Source texts of formatted documents
○ ○ ○ ○ ○

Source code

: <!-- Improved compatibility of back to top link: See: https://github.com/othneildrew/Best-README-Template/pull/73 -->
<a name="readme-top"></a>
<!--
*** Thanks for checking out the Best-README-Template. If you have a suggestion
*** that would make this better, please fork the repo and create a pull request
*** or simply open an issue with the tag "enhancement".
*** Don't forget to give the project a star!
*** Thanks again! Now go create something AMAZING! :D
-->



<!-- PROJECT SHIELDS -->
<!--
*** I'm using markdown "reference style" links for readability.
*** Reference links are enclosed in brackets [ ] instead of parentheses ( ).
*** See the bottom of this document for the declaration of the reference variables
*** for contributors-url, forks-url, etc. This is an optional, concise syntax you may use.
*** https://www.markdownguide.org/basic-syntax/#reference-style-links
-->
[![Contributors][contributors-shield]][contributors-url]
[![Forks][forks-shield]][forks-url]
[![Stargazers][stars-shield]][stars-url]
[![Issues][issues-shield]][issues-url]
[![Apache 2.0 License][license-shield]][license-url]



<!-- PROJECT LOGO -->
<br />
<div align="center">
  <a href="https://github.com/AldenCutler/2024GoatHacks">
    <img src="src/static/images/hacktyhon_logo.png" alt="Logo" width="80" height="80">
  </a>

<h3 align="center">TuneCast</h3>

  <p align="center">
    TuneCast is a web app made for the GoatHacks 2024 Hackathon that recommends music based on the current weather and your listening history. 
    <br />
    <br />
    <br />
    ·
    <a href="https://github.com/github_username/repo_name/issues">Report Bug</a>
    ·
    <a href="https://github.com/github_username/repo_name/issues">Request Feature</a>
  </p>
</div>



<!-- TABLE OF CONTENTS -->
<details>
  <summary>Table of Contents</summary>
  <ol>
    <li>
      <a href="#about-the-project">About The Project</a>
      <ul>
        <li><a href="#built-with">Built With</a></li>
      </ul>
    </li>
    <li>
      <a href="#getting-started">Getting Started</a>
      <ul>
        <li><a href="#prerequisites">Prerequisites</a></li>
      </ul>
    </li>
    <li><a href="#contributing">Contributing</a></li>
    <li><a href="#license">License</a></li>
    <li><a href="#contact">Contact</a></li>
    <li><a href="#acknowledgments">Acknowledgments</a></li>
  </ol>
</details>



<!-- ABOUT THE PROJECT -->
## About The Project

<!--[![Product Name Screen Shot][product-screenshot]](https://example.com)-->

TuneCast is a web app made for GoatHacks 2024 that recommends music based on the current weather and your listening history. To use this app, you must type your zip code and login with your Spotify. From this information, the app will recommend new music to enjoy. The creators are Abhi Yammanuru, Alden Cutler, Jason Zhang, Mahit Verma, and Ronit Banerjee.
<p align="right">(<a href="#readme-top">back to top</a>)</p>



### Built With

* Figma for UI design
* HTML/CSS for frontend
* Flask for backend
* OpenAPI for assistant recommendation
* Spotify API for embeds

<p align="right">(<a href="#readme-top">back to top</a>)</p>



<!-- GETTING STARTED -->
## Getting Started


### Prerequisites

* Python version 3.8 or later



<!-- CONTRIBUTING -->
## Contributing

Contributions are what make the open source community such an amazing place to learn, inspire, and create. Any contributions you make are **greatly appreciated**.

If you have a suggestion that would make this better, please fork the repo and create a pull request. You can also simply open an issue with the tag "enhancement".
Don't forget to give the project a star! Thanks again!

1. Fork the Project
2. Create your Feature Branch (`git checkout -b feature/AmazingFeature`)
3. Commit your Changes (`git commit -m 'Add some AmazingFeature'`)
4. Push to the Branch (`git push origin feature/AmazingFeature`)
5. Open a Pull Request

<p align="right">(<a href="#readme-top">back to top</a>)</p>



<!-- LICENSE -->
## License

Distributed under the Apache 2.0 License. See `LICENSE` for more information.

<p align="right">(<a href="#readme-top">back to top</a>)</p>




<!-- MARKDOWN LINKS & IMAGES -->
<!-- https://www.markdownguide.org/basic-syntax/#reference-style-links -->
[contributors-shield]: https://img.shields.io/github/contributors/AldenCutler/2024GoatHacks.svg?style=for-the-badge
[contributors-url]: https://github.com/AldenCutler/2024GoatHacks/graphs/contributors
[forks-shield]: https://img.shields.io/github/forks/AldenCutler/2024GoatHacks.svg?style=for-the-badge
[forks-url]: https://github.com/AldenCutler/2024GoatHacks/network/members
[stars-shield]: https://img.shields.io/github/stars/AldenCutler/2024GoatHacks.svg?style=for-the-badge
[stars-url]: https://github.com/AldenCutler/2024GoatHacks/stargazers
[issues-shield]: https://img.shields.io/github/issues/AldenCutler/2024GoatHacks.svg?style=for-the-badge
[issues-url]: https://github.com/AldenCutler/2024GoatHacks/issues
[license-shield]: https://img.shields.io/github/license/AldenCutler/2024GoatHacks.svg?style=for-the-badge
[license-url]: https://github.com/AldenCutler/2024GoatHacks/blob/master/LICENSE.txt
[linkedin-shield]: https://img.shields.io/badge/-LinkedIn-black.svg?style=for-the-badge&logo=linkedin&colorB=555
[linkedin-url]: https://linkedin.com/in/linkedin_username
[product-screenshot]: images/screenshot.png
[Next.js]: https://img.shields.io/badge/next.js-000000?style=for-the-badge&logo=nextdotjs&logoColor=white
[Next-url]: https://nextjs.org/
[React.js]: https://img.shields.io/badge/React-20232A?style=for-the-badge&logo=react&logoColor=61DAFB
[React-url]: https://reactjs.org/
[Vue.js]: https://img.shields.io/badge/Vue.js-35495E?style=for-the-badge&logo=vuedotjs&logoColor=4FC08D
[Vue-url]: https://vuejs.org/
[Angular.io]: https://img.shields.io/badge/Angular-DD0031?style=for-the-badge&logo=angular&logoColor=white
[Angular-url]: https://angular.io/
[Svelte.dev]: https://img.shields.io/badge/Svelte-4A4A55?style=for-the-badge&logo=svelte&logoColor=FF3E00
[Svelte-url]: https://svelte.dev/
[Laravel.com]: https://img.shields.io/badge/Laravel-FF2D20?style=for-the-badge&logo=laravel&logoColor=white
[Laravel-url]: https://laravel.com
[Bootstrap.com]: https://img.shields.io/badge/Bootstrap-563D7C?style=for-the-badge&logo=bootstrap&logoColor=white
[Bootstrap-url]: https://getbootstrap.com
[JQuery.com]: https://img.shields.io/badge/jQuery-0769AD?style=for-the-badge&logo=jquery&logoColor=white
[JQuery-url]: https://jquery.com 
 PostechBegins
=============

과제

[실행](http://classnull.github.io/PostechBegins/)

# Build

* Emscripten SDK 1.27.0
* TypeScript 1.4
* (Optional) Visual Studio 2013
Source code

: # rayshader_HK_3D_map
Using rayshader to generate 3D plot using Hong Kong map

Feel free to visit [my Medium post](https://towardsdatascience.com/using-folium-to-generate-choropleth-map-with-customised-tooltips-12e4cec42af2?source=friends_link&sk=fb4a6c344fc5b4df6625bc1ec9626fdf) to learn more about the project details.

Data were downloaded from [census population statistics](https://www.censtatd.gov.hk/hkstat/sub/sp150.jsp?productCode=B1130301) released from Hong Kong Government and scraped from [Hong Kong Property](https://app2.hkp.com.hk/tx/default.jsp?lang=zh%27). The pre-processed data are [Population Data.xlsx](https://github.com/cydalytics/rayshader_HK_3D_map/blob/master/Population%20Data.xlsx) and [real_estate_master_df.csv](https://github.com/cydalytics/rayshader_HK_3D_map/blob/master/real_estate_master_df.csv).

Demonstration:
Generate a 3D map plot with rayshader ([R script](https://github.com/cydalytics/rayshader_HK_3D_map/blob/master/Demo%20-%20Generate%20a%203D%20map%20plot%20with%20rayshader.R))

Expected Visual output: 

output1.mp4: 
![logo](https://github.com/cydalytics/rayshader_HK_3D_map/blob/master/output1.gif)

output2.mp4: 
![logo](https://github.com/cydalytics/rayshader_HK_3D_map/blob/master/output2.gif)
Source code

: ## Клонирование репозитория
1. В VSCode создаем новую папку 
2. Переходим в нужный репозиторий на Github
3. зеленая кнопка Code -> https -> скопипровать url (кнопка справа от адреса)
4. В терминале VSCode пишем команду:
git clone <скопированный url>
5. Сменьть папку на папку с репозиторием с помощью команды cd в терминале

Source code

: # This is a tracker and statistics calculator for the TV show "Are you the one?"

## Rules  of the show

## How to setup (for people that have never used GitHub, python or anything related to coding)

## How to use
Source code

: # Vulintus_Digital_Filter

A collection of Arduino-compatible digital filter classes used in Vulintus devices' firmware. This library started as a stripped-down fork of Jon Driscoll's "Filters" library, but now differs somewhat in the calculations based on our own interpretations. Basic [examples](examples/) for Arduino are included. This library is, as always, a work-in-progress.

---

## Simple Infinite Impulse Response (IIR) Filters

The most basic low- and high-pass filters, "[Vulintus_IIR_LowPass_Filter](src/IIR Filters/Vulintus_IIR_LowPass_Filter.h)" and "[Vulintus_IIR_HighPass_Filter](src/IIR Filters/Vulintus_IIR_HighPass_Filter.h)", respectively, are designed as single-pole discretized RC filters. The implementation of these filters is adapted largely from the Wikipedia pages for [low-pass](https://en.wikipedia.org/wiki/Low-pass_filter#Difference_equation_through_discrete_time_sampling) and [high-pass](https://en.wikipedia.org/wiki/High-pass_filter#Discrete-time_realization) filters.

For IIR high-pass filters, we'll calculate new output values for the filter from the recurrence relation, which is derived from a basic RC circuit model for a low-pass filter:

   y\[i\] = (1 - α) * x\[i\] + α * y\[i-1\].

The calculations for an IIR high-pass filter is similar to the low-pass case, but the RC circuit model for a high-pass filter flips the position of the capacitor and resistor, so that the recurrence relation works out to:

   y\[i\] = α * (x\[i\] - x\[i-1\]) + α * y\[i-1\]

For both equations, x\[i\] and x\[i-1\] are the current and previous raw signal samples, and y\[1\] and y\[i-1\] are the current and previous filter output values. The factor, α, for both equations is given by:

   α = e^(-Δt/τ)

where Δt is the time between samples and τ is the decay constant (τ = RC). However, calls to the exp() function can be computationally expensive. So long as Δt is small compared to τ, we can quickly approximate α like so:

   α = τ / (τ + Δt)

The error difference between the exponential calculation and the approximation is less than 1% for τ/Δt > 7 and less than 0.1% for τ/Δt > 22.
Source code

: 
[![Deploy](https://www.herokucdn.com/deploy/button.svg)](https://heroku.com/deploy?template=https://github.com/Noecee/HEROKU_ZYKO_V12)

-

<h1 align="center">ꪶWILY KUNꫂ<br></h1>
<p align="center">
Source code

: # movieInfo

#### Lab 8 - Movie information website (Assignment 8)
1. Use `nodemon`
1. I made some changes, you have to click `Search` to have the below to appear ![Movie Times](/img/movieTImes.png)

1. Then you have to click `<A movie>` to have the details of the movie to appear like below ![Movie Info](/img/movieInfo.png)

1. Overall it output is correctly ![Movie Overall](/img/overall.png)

○ ○ ○ ○ ○

→ WORK REQUIRED
Of the entries listed above, reproduce only the lines starting at the line containing "## How to setup" and ending at the line containing "The most basic". Include both, exactly as they stand.

→ SOLUTION TO THIS PROBLEM
## How to setup (for people that have never used GitHub, python or anything related to coding)

## How to use
Source code

: # Vulintus_Digital_Filter

A collection of Arduino-compatible digital filter classes used in Vulintus devices' firmware. This library started as a stripped-down fork of Jon Driscoll's "Filters" library, but now differs somewhat in the calculations based on our own interpretations. Basic [examples](examples/) for Arduino are included. This library is, as always, a work-in-progress.

---

## Simple Infinite Impulse Response (IIR) Filters

The most basic low- and high-pass filters, "[Vulintus_IIR_LowPass_Filter](src/IIR Filters/Vulintus_IIR_LowPass_Filter.h)" and "[Vulintus_IIR_HighPass_Filter](src/IIR Filters/Vulintus_IIR_HighPass_Filter.h)", respectively, are designed as single-pole discretized RC filters. The implementation of these filters is adapted largely from the Wikipedia pages for [low-pass](https://en.wikipedia.org/wiki/Low-pass_filter#Difference_equation_through_discrete_time_sampling) and [high-pass](https://en.wikipedia.org/wiki/High-pass_filter#Discrete-time_realization) filters.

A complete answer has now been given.